(Dataset items)
╭──
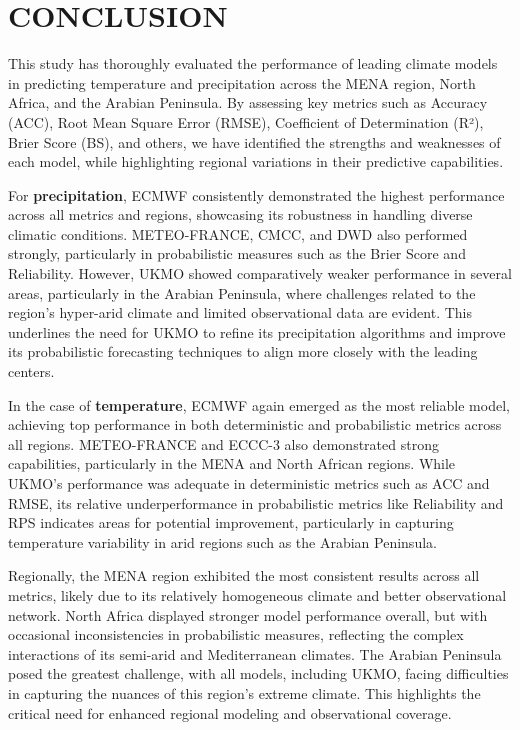 \chapter{CONCLUSION}
This study has thoroughly evaluated the performance of leading climate models in predicting temperature and precipitation across the MENA region, North Africa, and the Arabian Peninsula. By assessing key metrics such as Accuracy (ACC), Root Mean Square Error (RMSE), Coefficient of Determination (R²), Brier Score (BS), and others, we have identified the strengths and weaknesses of each model, while highlighting regional variations in their predictive capabilities.

For \textbf{precipitation}, ECMWF consistently demonstrated the highest performance across all metrics and regions, showcasing its robustness in handling diverse climatic conditions. METEO-FRANCE, CMCC, and DWD also performed strongly, particularly in probabilistic measures such as the Brier Score and Reliability. However, UKMO showed comparatively weaker performance in several areas, particularly in the Arabian Peninsula, where challenges related to the region's hyper-arid climate and limited observational data are evident. This underlines the need for UKMO to refine its precipitation algorithms and improve its probabilistic forecasting techniques to align more closely with the leading centers.

In the case of \textbf{temperature}, ECMWF again emerged as the most reliable model, achieving top performance in both deterministic and probabilistic metrics across all regions. METEO-FRANCE and ECCC-3 also demonstrated strong capabilities, particularly in the MENA and North African regions. While UKMO's performance was adequate in deterministic metrics such as ACC and RMSE, its relative underperformance in probabilistic metrics like Reliability and RPS indicates areas for potential improvement, particularly in capturing temperature variability in arid regions such as the Arabian Peninsula.

Regionally, the MENA region exhibited the most consistent results across all metrics, likely due to its relatively homogeneous climate and better observational network. North Africa displayed stronger model performance overall, but with occasional inconsistencies in probabilistic measures, reflecting the complex interactions of its semi-arid and Mediterranean climates. The Arabian Peninsula posed the greatest challenge, with all models, including UKMO, facing difficulties in capturing the nuances of this region's extreme climate. This highlights the critical need for enhanced regional modeling and observational coverage.

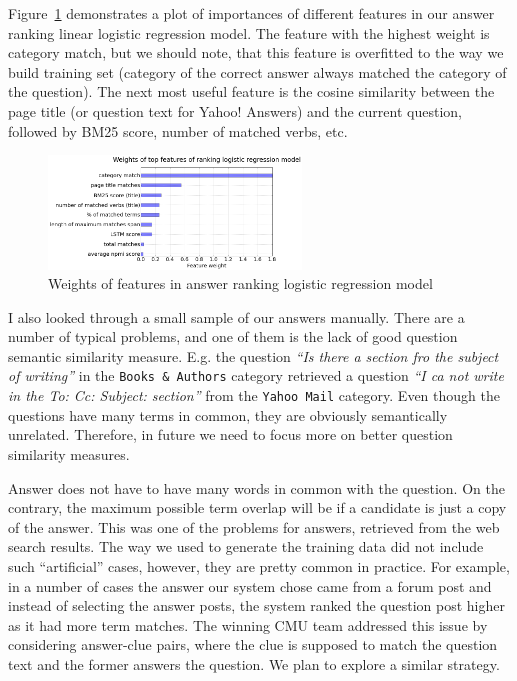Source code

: Figure~\ref{figure:non-factoid:liveqa:features} demonstrates a plot of importances of different features in our answer ranking linear logistic regression model.
The feature with the highest weight is category match, but we should note, that this feature is overfitted to the way we build training set (category of the correct answer always matched the category of the question).
The next most useful feature is the cosine similarity between the page title (or question text for Yahoo! Answers) and the current question, followed by BM25 score, number of matched verbs, etc.

\begin{figure}
	\centering
	\includegraphics[width=0.6\textwidth]{img/liveqa_features}
	\caption{Weights of features in answer ranking logistic regression model}
	\label{figure:non-factoid:liveqa:features}
\end{figure}

I also looked through a small sample of our answers manually.
There are a number of typical problems, and one of them is the lack of good question semantic similarity measure.
E.g. the question \textit{``Is there a section fro the subject of writing''} in the \texttt{Books \& Authors} category retrieved a question \textit{``I ca not write in the To: Cc: Subject: section''} from the \texttt{Yahoo Mail} category.
Even though the questions have many terms in common, they are obviously semantically unrelated.
Therefore, in future we need to focus more on better question similarity measures.

Answer does not have to have many words in common with the question.
On the contrary, the maximum possible term overlap will be if a candidate is just a copy of the answer.
This was one of the problems for answers, retrieved from the web search results.
The way we used to generate the training data did not include such ``artificial'' cases, however, they are pretty common in practice.
For example, in a number of cases the answer our system chose came from a forum post and instead of selecting the answer posts, the system ranked the question post higher as it had more term matches.
The winning CMU team addressed this issue by considering answer-clue pairs, where the clue is supposed to match the question text and the former answers the question.
We plan to explore a similar strategy.

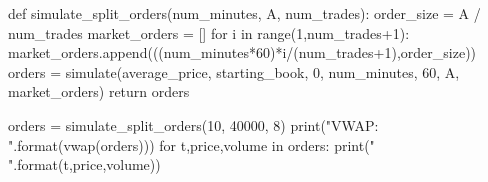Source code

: def simulate_split_orders(num_minutes, A, num_trades):
    order_size = A / num_trades
    market_orders = []
    for i in range(1,num_trades+1):
        market_orders.append(((num_minutes*60)*i/(num_trades+1),order_size))
    orders = simulate(average_price, starting_book, 0, num_minutes, 60, A, market_orders)
    return orders
    
orders = simulate_split_orders(10, 40000, 8)
print("VWAP: {}".format(vwap(orders)))
for t,price,volume in orders:
    print("{} {} {}".format(t,price,volume))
╰──
A verbatim copy of the records is needed, with all images omitted.

● SOLUTION TO THE EXERCISE
 \chapter{CONCLUSION}
This study has thoroughly evaluated the performance of leading climate models in predicting temperature and precipitation across the MENA region, North Africa, and the Arabian Peninsula. By assessing key metrics such as Accuracy (ACC), Root Mean Square Error (RMSE), Coefficient of Determination (R²), Brier Score (BS), and others, we have identified the strengths and weaknesses of each model, while highlighting regional variations in their predictive capabilities.

For \textbf{precipitation}, ECMWF consistently demonstrated the highest performance across all metrics and regions, showcasing its robustness in handling diverse climatic conditions. METEO-FRANCE, CMCC, and DWD also performed strongly, particularly in probabilistic measures such as the Brier Score and Reliability. However, UKMO showed comparatively weaker performance in several areas, particularly in the Arabian Peninsula, where challenges related to the region's hyper-arid climate and limited observational data are evident. This underlines the need for UKMO to refine its precipitation algorithms and improve its probabilistic forecasting techniques to align more closely with the leading centers.

In the case of \textbf{temperature}, ECMWF again emerged as the most reliable model, achieving top performance in both deterministic and probabilistic metrics across all regions. METEO-FRANCE and ECCC-3 also demonstrated strong capabilities, particularly in the MENA and North African regions. While UKMO's performance was adequate in deterministic metrics such as ACC and RMSE, its relative underperformance in probabilistic metrics like Reliability and RPS indicates areas for potential improvement, particularly in capturing temperature variability in arid regions such as the Arabian Peninsula.

Regionally, the MENA region exhibited the most consistent results across all metrics, likely due to its relatively homogeneous climate and better observational network. North Africa displayed stronger model performance overall, but with occasional inconsistencies in probabilistic measures, reflecting the complex interactions of its semi-arid and Mediterranean climates. The Arabian Peninsula posed the greatest challenge, with all models, including UKMO, facing difficulties in capturing the nuances of this region's extreme climate. This highlights the critical need for enhanced regional modeling and observational coverage.

Source code

: Figure~\ref{figure:non-factoid:liveqa:features} demonstrates a plot of importances of different features in our answer ranking linear logistic regression model.
The feature with the highest weight is category match, but we should note, that this feature is overfitted to the way we build training set (category of the correct answer always matched the category of the question).
The next most useful feature is the cosine similarity between the page title (or question text for Yahoo! Answers) and the current question, followed by BM25 score, number of matched verbs, etc.

\begin{figure}
	\centering
	\includegraphics[width=0.6\textwidth]{img/liveqa_features}
	\caption{Weights of features in answer ranking logistic regression model}
	\label{figure:non-factoid:liveqa:features}
\end{figure}

I also looked through a small sample of our answers manually.
There are a number of typical problems, and one of them is the lack of good question semantic similarity measure.
E.g. the question \textit{``Is there a section fro the subject of writing''} in the \texttt{Books \& Authors} category retrieved a question \textit{``I ca not write in the To: Cc: Subject: section''} from the \texttt{Yahoo Mail} category.
Even though the questions have many terms in common, they are obviously semantically unrelated.
Therefore, in future we need to focus more on better question similarity measures.

Answer does not have to have many words in common with the question.
On the contrary, the maximum possible term overlap will be if a candidate is just a copy of the answer.
This was one of the problems for answers, retrieved from the web search results.
The way we used to generate the training data did not include such ``artificial'' cases, however, they are pretty common in practice.
For example, in a number of cases the answer our system chose came from a forum post and instead of selecting the answer posts, the system ranked the question post higher as it had more term matches.
The winning CMU team addressed this issue by considering answer-clue pairs, where the clue is supposed to match the question text and the former answers the question.
We plan to explore a similar strategy.

Source code

: def simulate_split_orders(num_minutes, A, num_trades):
    order_size = A / num_trades
    market_orders = []
    for i in range(1,num_trades+1):
        market_orders.append(((num_minutes*60)*i/(num_trades+1),order_size))
    orders = simulate(average_price, starting_book, 0, num_minutes, 60, A, market_orders)
    return orders
    
orders = simulate_split_orders(10, 40000, 8)
print("VWAP: {}".format(vwap(orders)))
for t,price,volume in orders:
    print("{} {} {}".format(t,price,volume))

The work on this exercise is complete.